RATING SENSITIVITIES
Factors that Could, Individually or Collectively, Lead to Negative Rating Action/Downgrade
Activity reductions and revenue losses across the authority’s transportation assets resulting in delayed operational recovery and causing Fitch calculated DSCRs to remain below 1.8x at the senior level and 1.7x at the subordinate level on a sustained basis, or net leverage on total debt to remain above 10x for a prolonged period.
Factors that Could, Individually or Collectively, Lead to Positive Rating Action/Upgrade
Upward rating movement would be conditioned on significant clarity around the long-term capital plan, which is not likely in the current forecast period, together with leverage in the rating case stabilizing below 6x.

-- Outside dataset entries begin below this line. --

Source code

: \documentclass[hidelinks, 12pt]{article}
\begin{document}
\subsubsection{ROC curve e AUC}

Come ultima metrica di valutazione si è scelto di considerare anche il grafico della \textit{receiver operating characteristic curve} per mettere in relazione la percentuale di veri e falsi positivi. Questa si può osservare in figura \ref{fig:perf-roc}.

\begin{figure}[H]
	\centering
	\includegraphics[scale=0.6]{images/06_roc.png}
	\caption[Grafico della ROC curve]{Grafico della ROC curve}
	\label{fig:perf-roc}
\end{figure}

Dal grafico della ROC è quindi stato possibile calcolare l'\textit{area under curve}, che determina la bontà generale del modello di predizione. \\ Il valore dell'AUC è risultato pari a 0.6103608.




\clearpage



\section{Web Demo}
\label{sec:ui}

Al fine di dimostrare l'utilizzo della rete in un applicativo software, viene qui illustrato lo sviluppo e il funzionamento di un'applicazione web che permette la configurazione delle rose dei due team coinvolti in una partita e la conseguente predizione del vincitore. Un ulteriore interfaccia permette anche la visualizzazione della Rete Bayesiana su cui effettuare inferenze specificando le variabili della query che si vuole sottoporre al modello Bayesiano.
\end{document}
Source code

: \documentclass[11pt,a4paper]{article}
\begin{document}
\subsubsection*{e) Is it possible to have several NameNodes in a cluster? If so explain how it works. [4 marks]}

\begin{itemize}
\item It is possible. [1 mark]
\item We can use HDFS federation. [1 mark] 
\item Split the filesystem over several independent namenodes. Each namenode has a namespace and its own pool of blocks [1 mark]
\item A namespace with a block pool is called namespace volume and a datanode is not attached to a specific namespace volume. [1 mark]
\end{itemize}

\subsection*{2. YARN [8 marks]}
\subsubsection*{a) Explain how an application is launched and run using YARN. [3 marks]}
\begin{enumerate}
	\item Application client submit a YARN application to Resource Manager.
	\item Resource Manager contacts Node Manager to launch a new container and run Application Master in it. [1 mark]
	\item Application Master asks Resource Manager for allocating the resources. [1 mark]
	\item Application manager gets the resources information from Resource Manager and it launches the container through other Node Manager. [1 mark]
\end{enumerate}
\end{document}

BEST/WORST CASE RATING SCENARIO
International scale credit ratings of Sovereigns, Public Finance and Infrastructure issuers have a best-case rating upgrade scenario (defined as the 99th percentile of rating transitions, measured in a positive direction) of three notches over a three-year rating horizon; and a worst-case rating downgrade scenario (defined as the 99th percentile of rating transitions, measured in a negative direction) of three notches over three years. The complete span of best- and worst-case scenario credit ratings for all rating categories ranges from ‘AAA’ to ‘D’. Best- and worst-case scenario credit ratings are based on historical performance.